The new implementation is much simpler than the 128-bit CAS version
and has about the same performance. It's somewhat similar to the old mutex array scheme. Yeah, conceptually I like this much better. (And fwiw, that's a fairly standard scheme usually referred to as mutex/lock striping.) This does still have quite a number of atomic operations in the hot path though.

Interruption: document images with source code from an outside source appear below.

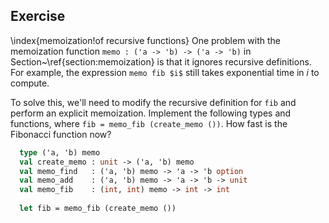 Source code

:  
## Exercise
  \index{memoization!of recursive functions}
  One problem with the memoization function `memo : ('a -> 'b) -> ('a -> 'b)` in
  Section~\ref{section:memoization} is that it ignores recursive definitions.  For example,
  the expression `memo fib $i$` still takes exponential time in $i$ to compute.
  
  To solve this, we'll need to modify the recursive definition for `fib` and perform an
  explicit memoization.  Implement the following types and functions, where
  `fib = memo_fib (create_memo ())`.  How fast is the Fibonacci function now?
  
```ocaml
  type ('a, 'b) memo
  val create_memo : unit -> ('a, 'b) memo
  val memo_find   : ('a, 'b) memo -> 'a -> 'b option
  val memo_add    : ('a, 'b) memo -> 'a -> 'b -> unit
  val memo_fib    : (int, int) memo -> int -> int
  
  let fib = memo_fib (create_memo ())
```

Unfortunately C doesn't (as far as I know) offer a portable way to
query the cache line size at compilation time ([as C++17 does](https://en.cppreference.com/w/cpp/thread/hardware_destructive_interference_s...)). [Experimenting a little bit with the compiler explorer](https://godbolt.org/z/fEe4rK74s) it seems that most architectures are either 32 or 64 bytes, with PowerPC being 128 bytes and ARM64 possibly even 265 bytes. Given that we mostly care about Intel and ARM, I guess that we can just settle for 64, but 256 for ARM64. Recent gcc versions have __GCC_DESTRUCTIVE_SIZE. That's not portable of course, but we could easily do something along the lines of
#ifdef __GCC_DESTRUCTIVE_SIZE # define VKD3D_DESTRUCTIVE_SIZE __GCC_DESTRUCTIVE_SIZE #elif ... # define VKD3D_DESTRUCTIVE_SIZE ... #else # define VKD3D_DESTRUCTIVE_SIZE 64 #endif
Spinning is the big performance killer. That seems to be the case for mutexes too because entry uses spinlocking. I see no measurable performance gain from a 64-byte alignment, but there is always the chance of gains on other hardware. FWIW the old 128-bit CAS implementation was only very slightly slower than this despite using a single atomic value.